If so, a first step should be to parse this string as a timestamp
structure in python. Python provides several libraries to work with date
and time.

You can have a glimpse of what can be done with other file of mine here:
https://github.com/nmoya/glaucobot/blob/master/glaucobot/datelib.py

My best suggestion is that you should not perform manual calculations over
timestamps. Always use a well tested library to work with date and time.

I am interested in working together to add this feature if you like.

Cheers,

PS. Also, if you are getting started with computing, check this video:
https://www.youtube.com/watch?v=-5wpm-gesOY

—
Reply to this email directly or view it on GitHub
#2 (comment).

nmoya · 2015-04-27T18:09:04Z

Hello @nalbanders ,

Sure! Let's schedule a call and discuss more about the project. Are you available on Wednesday? My Skype/Hangout is nikolasmoya.

I also sent a connect invitation on Linkedin.

nalbanders · 2015-04-27T20:21:49Z

Great, how about Wednesday at 5:30 EST? I am in Boston, what city are you?
On Apr 27, 2015 2:09 PM, "Nikolas Moya" [email protected] wrote:

Hello @nalbanders https://github.com/nalbanders ,

Sure! Let's schedule a call and discuss more about the project. Are you
available on Wednesday? My Skype/Hangout is nikolasmoya.

I also sent a connect invitation on Linkedin.

—
Reply to this email directly or view it on GitHub
#2 (comment).

nmoya · 2015-04-27T21:22:11Z

I am in Curitiba (BRT). Let's try a little bit later, like, after work, how about [17, ..., 21h] EST?

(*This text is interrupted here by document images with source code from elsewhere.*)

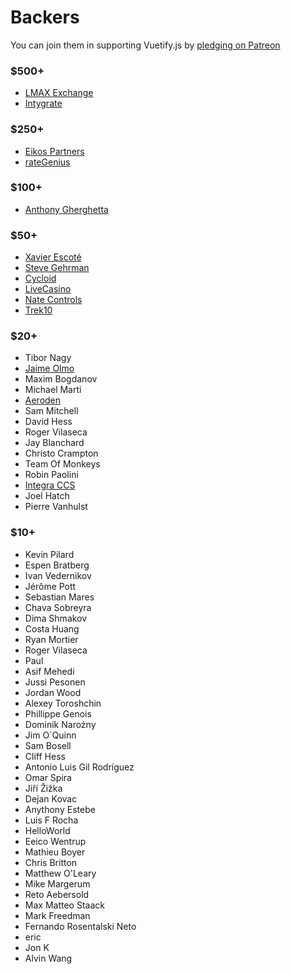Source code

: # Backers

You can join them in supporting Vuetify.js by [pledging on Patreon](https://www.patreon.com/vuetify)

### $500+
- [LMAX Exchange](https://www.lmax.com/)
- [Intygrate](http://intygrate.com/)

### $250+
- [Eikos Partners](http://www.eikospartners.com/)
- [rateGenius](https://application.rategenius.com/)

### $100+
- [Anthony Gherghetta](https://gorilladash.com/)

### $50+
- [Xavier Escoté](http://www.deister.net/)
- [Steve Gehrman](https://cocoatech.com/)
- [Cycloid](https://www.cycloid.io/)
- [LiveCasino](https://livecasino.com/)
- [Nate Controls](http://www.natecontrols.com/)
- [Trek10](https://www.trek10.com/)

### $20+
- Tibor Nagy
- [Jaime Olmo](https://www.jaimeolmo.com)
- Maxim Bogdanov
- Michael Marti
- [Aeroden](www.aeroden.com)
- Sam Mitchell
- David Hess
- Roger Vilaseca
- Jay Blanchard
- Christo Crampton
- Team Of Monkeys
- Robin Paolini
- [Integra CCS](https://www.integraccs.com/)
- Joel Hatch
- Pierre Vanhulst

### $10+
- Kevin Pilard
- Espen Bratberg
- Ivan Vedernikov
- Jérôme Pott
- Sebastian Mares
- Chava Sobreyra
- Dima Shmakov
- Costa Huang
- Ryan Mortier
- Roger Vilaseca
- Paul
- Asif Mehedi
- Jussi Pesonen
- Jordan Wood
- Alexey Toroshchin
- Phillippe Genois
- Dominik Narożny
- Jim O`Quinn
- Sam Bosell
- Cliff Hess
- Antonio Luis Gil Rodríguez
- Omar Spira
- Jiří Žižka
- Dejan Kovac
- Anythony Estebe
- Luis F Rocha
- HelloWorld
- Eeico Wentrup
- Mathieu Boyer
- Chris Britton
- Matthew O'Leary
- Mike Margerum
- Reto Aebersold
- Max Matteo Staack
- Mark Freedman
- Fernando Rosentalski Neto
- eric
- Jon K
- Alvin Wang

nalbanders · 2015-04-27T21:26:07Z

Sorry, I meant 5:30PM (17:30). I believe you are one hour ahead so that
would be 18:30 your time. Does that work?

If not we can do 6:30PM EST (18:30)

On Mon, Apr 27, 2015 at 5:22 PM, Nikolas Moya [email protected]
wrote:

I am in Curitiba (BRT). Let's try a little bit later, like, after work,
how about [17, ..., 21h] EST?

—
Reply to this email directly or view it on GitHub
#2 (comment).

nmoya · 2015-04-27T21:33:32Z

Oh, alright then. 5:30 PM EST is great for me.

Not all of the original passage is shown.